* PROVIDED DATA:
* * * * * * *

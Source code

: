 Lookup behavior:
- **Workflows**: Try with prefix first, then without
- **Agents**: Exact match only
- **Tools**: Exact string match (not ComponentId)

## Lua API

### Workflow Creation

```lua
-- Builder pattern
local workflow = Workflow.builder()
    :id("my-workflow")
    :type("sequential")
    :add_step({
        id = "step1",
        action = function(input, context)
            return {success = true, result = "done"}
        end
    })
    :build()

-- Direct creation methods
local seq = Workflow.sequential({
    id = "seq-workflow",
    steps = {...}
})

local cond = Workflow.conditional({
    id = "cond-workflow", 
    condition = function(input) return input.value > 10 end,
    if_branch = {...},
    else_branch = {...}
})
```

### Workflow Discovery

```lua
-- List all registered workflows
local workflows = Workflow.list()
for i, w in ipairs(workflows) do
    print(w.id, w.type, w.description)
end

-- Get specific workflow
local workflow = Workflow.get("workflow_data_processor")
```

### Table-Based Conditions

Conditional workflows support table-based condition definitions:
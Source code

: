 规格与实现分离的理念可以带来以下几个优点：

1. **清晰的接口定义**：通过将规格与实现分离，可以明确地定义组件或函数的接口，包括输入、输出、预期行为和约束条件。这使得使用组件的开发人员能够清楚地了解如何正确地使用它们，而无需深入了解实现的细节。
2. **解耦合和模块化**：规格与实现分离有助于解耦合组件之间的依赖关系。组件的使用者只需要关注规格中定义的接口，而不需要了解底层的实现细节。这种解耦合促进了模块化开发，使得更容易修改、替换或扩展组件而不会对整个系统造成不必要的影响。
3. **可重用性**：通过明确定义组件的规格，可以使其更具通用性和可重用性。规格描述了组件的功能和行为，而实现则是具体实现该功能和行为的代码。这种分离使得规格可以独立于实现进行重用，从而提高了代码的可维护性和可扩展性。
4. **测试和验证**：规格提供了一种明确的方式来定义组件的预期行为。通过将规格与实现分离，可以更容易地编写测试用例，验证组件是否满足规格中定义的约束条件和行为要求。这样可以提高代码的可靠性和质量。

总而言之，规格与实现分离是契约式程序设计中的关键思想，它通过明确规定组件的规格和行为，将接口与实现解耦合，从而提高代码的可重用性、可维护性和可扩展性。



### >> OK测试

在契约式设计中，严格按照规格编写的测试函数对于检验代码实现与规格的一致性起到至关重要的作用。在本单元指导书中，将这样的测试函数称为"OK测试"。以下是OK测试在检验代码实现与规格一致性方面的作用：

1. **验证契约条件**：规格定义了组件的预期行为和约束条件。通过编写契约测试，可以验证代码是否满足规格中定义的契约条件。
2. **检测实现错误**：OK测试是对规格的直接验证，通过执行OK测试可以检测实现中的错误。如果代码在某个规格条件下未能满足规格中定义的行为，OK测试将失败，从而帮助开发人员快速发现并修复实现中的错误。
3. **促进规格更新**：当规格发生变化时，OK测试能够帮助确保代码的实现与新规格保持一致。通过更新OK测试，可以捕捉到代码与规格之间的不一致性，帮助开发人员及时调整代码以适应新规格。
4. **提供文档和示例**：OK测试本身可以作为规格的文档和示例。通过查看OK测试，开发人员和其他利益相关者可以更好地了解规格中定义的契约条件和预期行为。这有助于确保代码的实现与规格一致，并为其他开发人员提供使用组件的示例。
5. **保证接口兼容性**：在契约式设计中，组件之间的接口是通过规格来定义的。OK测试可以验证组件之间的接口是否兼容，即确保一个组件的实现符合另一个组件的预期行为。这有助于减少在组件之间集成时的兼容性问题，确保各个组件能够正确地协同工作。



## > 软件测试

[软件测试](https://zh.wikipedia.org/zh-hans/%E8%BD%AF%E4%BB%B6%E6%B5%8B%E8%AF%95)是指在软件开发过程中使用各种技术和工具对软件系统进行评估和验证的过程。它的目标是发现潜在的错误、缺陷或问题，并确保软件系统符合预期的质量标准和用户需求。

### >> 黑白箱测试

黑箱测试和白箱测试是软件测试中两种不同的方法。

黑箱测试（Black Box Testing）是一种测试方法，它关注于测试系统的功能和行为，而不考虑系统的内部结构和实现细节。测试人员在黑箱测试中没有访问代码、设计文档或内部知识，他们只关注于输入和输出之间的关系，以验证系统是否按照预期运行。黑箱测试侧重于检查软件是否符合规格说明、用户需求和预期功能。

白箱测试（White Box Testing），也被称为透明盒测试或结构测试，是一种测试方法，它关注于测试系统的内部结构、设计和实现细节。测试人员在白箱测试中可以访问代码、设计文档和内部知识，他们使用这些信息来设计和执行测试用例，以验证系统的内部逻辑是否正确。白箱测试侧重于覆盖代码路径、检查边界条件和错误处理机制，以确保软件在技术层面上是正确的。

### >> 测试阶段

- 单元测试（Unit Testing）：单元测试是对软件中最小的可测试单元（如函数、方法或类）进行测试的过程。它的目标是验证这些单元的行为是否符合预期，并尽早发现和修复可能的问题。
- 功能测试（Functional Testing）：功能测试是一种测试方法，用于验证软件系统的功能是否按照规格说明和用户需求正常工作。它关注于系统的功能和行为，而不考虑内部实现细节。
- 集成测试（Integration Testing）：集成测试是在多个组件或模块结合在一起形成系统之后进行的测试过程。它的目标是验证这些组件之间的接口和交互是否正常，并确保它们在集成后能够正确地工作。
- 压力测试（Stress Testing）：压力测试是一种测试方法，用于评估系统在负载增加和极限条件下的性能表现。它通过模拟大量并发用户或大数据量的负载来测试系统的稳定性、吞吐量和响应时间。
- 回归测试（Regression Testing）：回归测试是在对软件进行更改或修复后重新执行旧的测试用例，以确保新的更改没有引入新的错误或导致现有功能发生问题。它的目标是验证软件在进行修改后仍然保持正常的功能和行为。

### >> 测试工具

* * * * * * *

* WORK TO COMPLETE:
From the top of the listing above, restate each line word for word up to and including the line with "3. **可重用性**：通过"; add nothing else.

* ANSWER SPACE:
Source code

: Lookup behavior:
- **Workflows**: Try with prefix first, then without
- **Agents**: Exact match only
- **Tools**: Exact string match (not ComponentId)

## Lua API

### Workflow Creation

```lua
-- Builder pattern
local workflow = Workflow.builder()
    :id("my-workflow")
    :type("sequential")
    :add_step({
        id = "step1",
        action = function(input, context)
            return {success = true, result = "done"}
        end
    })
    :build()

-- Direct creation methods
local seq = Workflow.sequential({
    id = "seq-workflow",
    steps = {...}
})

local cond = Workflow.conditional({
    id = "cond-workflow", 
    condition = function(input) return input.value > 10 end,
    if_branch = {...},
    else_branch = {...}
})
```

### Workflow Discovery

```lua
-- List all registered workflows
local workflows = Workflow.list()
for i, w in ipairs(workflows) do
    print(w.id, w.type, w.description)
end

-- Get specific workflow
local workflow = Workflow.get("workflow_data_processor")
```

### Table-Based Conditions

Conditional workflows support table-based condition definitions:
Source code

: 规格与实现分离的理念可以带来以下几个优点：

1. **清晰的接口定义**：通过将规格与实现分离，可以明确地定义组件或函数的接口，包括输入、输出、预期行为和约束条件。这使得使用组件的开发人员能够清楚地了解如何正确地使用它们，而无需深入了解实现的细节。
2. **解耦合和模块化**：规格与实现分离有助于解耦合组件之间的依赖关系。组件的使用者只需要关注规格中定义的接口，而不需要了解底层的实现细节。这种解耦合促进了模块化开发，使得更容易修改、替换或扩展组件而不会对整个系统造成不必要的影响。
3. **可重用性**：通过明确定义组件的规格，可以使其更具通用性和可重用性。规格描述了组件的功能和行为，而实现则是具体实现该功能和行为的代码。这种分离使得规格可以独立于实现进行重用，从而提高了代码的可维护性和可扩展性。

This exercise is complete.